ABOUT THIS TASK |
Begin with the line containing "compliant counterpart." and copy each line exactly through the last line of the entries, inclusive.

[[ RECORDS PROVIDED open ]]

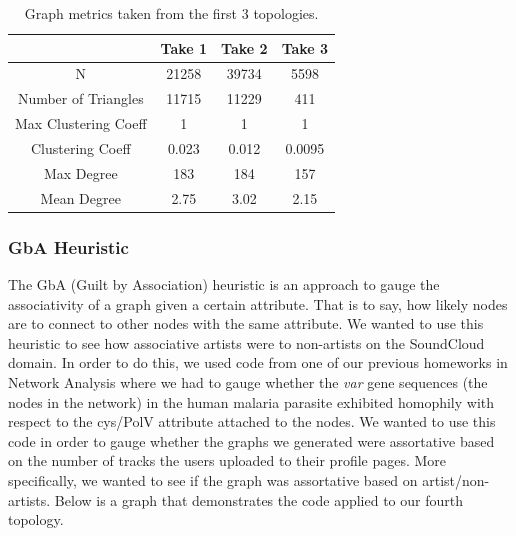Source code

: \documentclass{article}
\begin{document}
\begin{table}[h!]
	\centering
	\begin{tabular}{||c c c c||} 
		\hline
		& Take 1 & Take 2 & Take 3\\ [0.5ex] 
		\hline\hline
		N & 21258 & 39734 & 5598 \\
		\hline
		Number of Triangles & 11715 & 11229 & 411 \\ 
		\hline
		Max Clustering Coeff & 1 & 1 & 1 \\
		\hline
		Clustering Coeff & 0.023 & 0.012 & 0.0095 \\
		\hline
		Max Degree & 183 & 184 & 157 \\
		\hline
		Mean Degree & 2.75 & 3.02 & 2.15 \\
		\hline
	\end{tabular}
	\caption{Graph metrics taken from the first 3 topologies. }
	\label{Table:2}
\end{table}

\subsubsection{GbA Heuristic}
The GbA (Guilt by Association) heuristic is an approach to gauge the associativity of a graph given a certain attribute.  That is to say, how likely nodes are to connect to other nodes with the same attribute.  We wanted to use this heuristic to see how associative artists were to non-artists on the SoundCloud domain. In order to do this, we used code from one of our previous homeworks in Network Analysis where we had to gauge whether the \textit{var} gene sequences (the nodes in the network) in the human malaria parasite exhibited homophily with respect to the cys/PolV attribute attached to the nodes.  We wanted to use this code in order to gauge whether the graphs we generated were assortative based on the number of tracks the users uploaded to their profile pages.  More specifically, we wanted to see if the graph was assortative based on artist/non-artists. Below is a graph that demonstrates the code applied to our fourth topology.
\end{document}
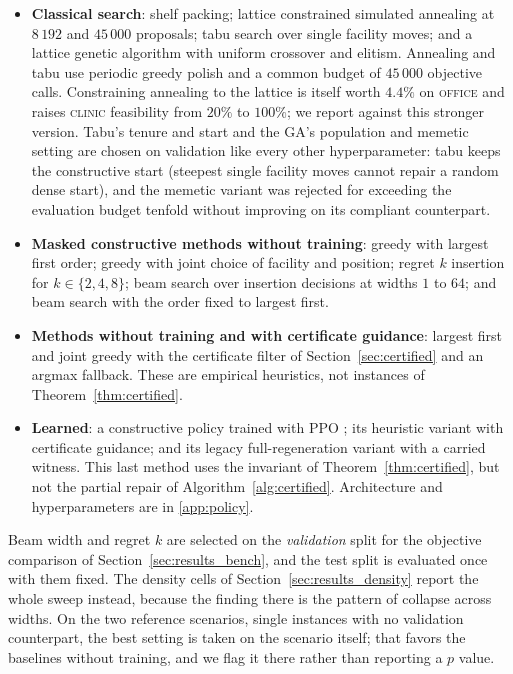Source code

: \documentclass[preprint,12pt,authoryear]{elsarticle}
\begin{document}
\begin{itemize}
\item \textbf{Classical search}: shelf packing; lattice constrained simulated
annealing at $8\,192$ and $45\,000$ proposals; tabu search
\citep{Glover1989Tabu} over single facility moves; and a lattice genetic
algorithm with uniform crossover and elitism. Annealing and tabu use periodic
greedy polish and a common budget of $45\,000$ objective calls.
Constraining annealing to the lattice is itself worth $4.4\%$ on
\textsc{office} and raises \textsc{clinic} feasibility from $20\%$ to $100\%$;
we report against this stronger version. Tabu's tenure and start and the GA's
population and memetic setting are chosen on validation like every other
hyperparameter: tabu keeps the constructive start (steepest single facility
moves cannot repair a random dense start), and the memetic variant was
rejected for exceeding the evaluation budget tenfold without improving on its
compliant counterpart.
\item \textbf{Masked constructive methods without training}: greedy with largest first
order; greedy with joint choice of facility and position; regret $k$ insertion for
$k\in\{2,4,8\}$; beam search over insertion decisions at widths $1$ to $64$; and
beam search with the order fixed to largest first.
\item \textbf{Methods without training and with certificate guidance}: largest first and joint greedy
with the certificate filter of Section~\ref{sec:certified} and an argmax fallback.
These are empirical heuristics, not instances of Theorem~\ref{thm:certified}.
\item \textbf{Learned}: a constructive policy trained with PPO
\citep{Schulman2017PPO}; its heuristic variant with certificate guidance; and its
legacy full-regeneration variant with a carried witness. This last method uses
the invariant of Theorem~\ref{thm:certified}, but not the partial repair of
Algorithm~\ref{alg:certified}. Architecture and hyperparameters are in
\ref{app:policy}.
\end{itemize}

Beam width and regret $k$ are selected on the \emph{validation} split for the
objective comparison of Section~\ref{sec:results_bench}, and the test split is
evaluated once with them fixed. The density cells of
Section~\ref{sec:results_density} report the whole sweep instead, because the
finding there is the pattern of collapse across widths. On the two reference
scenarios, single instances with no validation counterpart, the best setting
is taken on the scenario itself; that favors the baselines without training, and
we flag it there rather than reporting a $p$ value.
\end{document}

[[ RECORDS PROVIDED closed ]]

REPLY TO THE EXERCISE |
compliant counterpart.
\item \textbf{Masked constructive methods without training}: greedy with largest first
order; greedy with joint choice of facility and position; regret $k$ insertion for
$k\in\{2,4,8\}$; beam search over insertion decisions at widths $1$ to $64$; and
beam search with the order fixed to largest first.
\item \textbf{Methods without training and with certificate guidance}: largest first and joint greedy
with the certificate filter of Section~\ref{sec:certified} and an argmax fallback.
These are empirical heuristics, not instances of Theorem~\ref{thm:certified}.
\item \textbf{Learned}: a constructive policy trained with PPO
\citep{Schulman2017PPO}; its heuristic variant with certificate guidance; and its
legacy full-regeneration variant with a carried witness. This last method uses
the invariant of Theorem~\ref{thm:certified}, but not the partial repair of
Algorithm~\ref{alg:certified}. Architecture and hyperparameters are in
\ref{app:policy}.
\end{itemize}

Beam width and regret $k$ are selected on the \emph{validation} split for the
objective comparison of Section~\ref{sec:results_bench}, and the test split is
evaluated once with them fixed. The density cells of
Section~\ref{sec:results_density} report the whole sweep instead, because the
finding there is the pattern of collapse across widths. On the two reference
scenarios, single instances with no validation counterpart, the best setting
is taken on the scenario itself; that favors the baselines without training, and
we flag it there rather than reporting a $p$ value.
\end{document}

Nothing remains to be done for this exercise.